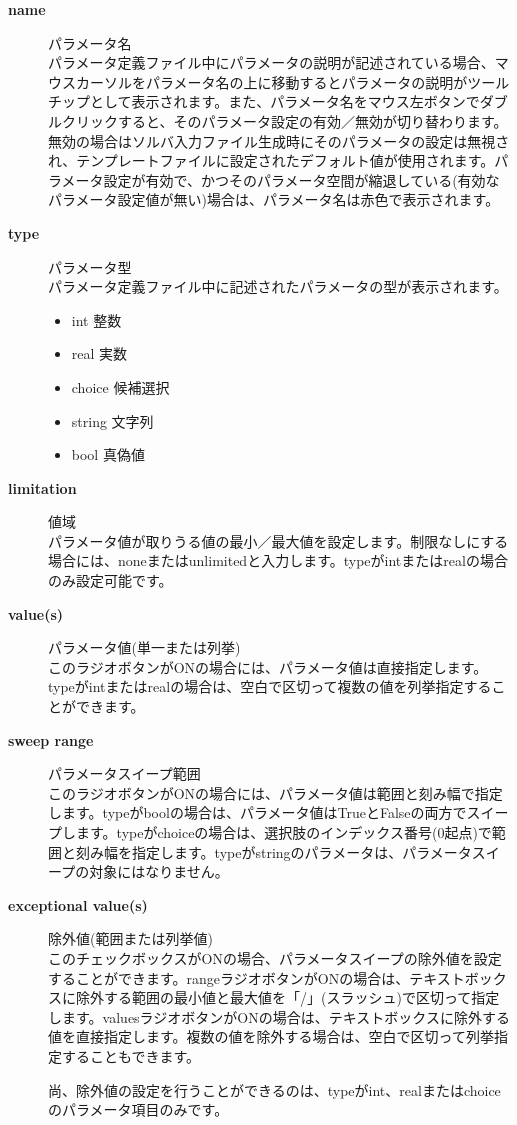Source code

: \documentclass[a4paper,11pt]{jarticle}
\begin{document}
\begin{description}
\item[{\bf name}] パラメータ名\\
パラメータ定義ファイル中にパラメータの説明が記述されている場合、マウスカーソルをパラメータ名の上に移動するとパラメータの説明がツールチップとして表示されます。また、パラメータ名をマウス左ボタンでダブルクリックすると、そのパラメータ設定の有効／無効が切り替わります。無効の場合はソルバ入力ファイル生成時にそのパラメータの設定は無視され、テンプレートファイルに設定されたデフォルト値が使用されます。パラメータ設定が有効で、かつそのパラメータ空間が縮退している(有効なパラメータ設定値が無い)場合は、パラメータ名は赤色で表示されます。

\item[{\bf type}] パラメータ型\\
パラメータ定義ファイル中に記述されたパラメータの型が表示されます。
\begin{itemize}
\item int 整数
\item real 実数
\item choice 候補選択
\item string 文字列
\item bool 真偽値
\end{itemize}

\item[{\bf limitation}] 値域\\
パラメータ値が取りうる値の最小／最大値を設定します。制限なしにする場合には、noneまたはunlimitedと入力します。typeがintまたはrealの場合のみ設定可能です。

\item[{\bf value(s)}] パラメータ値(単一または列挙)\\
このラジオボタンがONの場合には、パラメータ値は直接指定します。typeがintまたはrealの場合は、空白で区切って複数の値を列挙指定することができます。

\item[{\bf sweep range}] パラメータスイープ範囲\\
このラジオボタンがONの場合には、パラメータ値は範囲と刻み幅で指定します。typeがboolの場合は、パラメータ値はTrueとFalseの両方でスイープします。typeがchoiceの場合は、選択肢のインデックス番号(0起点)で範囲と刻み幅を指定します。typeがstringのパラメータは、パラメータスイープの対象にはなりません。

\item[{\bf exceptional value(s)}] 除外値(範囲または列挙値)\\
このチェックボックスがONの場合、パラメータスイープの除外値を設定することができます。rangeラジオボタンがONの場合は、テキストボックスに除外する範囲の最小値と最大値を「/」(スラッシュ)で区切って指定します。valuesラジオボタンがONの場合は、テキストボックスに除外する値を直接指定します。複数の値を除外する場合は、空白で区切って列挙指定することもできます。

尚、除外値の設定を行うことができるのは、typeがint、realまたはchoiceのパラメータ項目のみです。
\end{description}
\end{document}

════════

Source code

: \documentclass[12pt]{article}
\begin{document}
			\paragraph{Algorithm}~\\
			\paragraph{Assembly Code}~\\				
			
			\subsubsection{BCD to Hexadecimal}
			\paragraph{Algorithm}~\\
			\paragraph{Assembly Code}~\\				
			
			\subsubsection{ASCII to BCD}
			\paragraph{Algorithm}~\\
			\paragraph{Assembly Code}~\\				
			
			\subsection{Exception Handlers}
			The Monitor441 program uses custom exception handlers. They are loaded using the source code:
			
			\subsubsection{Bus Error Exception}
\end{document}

════════

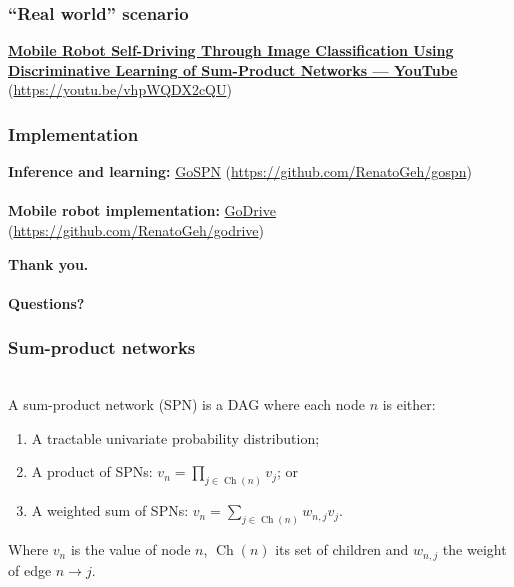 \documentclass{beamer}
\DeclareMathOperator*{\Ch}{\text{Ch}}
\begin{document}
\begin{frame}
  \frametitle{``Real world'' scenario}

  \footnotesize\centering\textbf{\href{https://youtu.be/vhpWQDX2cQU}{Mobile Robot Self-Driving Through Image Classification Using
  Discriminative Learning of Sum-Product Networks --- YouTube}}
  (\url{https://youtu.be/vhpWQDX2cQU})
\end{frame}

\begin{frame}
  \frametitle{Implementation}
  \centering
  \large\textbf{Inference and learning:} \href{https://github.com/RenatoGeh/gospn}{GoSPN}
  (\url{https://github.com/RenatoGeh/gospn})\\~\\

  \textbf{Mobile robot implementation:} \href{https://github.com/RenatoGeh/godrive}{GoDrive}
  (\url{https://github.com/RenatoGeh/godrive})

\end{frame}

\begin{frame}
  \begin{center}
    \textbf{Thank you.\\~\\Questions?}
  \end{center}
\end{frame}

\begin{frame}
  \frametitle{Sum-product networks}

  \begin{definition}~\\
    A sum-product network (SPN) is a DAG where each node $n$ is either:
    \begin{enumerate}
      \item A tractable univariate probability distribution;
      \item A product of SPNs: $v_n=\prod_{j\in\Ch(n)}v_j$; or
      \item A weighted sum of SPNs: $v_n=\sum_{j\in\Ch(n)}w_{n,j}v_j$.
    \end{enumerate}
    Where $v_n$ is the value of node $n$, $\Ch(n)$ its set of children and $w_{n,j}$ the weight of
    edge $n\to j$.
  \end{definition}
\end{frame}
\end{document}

════════

TASK ITEM >> For each line above that includes the word "https", make a copy of that line.

SOLUTION TO THE PROBLEM >>
  \footnotesize\centering\textbf{\href{https://youtu.be/vhpWQDX2cQU}{Mobile Robot Self-Driving Through Image Classification Using
  (\url{https://youtu.be/vhpWQDX2cQU})
  \large\textbf{Inference and learning:} \href{https://github.com/RenatoGeh/gospn}{GoSPN}
  (\url{https://github.com/RenatoGeh/gospn})\\~\\
  \textbf{Mobile robot implementation:} \href{https://github.com/RenatoGeh/godrive}{GoDrive}
  (\url{https://github.com/RenatoGeh/godrive})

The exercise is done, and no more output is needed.